Records from a dataset:
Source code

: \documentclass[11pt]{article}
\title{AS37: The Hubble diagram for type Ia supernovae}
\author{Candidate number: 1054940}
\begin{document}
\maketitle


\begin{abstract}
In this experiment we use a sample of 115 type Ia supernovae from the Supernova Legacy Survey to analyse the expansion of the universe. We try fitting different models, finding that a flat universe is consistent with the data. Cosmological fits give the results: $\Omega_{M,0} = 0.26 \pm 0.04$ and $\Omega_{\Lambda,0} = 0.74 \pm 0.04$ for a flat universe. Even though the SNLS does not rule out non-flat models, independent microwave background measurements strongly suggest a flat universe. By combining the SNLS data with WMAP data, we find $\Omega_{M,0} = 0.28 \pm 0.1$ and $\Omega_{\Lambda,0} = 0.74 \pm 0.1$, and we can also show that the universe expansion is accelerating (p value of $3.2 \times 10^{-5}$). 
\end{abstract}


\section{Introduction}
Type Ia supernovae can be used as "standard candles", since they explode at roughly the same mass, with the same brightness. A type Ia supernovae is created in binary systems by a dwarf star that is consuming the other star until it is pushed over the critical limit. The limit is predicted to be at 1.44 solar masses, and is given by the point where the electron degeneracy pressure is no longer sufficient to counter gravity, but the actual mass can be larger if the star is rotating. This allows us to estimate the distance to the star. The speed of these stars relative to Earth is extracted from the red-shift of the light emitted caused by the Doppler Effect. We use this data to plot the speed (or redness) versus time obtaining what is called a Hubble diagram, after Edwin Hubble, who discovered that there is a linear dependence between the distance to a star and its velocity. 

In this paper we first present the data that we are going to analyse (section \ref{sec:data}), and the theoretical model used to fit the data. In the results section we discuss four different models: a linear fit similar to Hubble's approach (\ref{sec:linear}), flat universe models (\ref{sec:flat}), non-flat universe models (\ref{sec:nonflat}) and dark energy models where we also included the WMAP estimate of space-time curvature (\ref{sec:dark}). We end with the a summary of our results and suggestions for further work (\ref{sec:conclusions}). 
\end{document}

REQUIRED WORK: Only the lines above, from the first through the one holding "Type Ia supernovae can", are to be output, and they must be copied exactly.

RESPONSE BELOW:
Source code

: \documentclass[11pt]{article}
\title{AS37: The Hubble diagram for type Ia supernovae}
\author{Candidate number: 1054940}
\begin{document}
\maketitle


\begin{abstract}
In this experiment we use a sample of 115 type Ia supernovae from the Supernova Legacy Survey to analyse the expansion of the universe. We try fitting different models, finding that a flat universe is consistent with the data. Cosmological fits give the results: $\Omega_{M,0} = 0.26 \pm 0.04$ and $\Omega_{\Lambda,0} = 0.74 \pm 0.04$ for a flat universe. Even though the SNLS does not rule out non-flat models, independent microwave background measurements strongly suggest a flat universe. By combining the SNLS data with WMAP data, we find $\Omega_{M,0} = 0.28 \pm 0.1$ and $\Omega_{\Lambda,0} = 0.74 \pm 0.1$, and we can also show that the universe expansion is accelerating (p value of $3.2 \times 10^{-5}$). 
\end{abstract}


\section{Introduction}
Type Ia supernovae can be used as "standard candles", since they explode at roughly the same mass, with the same brightness. A type Ia supernovae is created in binary systems by a dwarf star that is consuming the other star until it is pushed over the critical limit. The limit is predicted to be at 1.44 solar masses, and is given by the point where the electron degeneracy pressure is no longer sufficient to counter gravity, but the actual mass can be larger if the star is rotating. This allows us to estimate the distance to the star. The speed of these stars relative to Earth is extracted from the red-shift of the light emitted caused by the Doppler Effect. We use this data to plot the speed (or redness) versus time obtaining what is called a Hubble diagram, after Edwin Hubble, who discovered that there is a linear dependence between the distance to a star and its velocity. 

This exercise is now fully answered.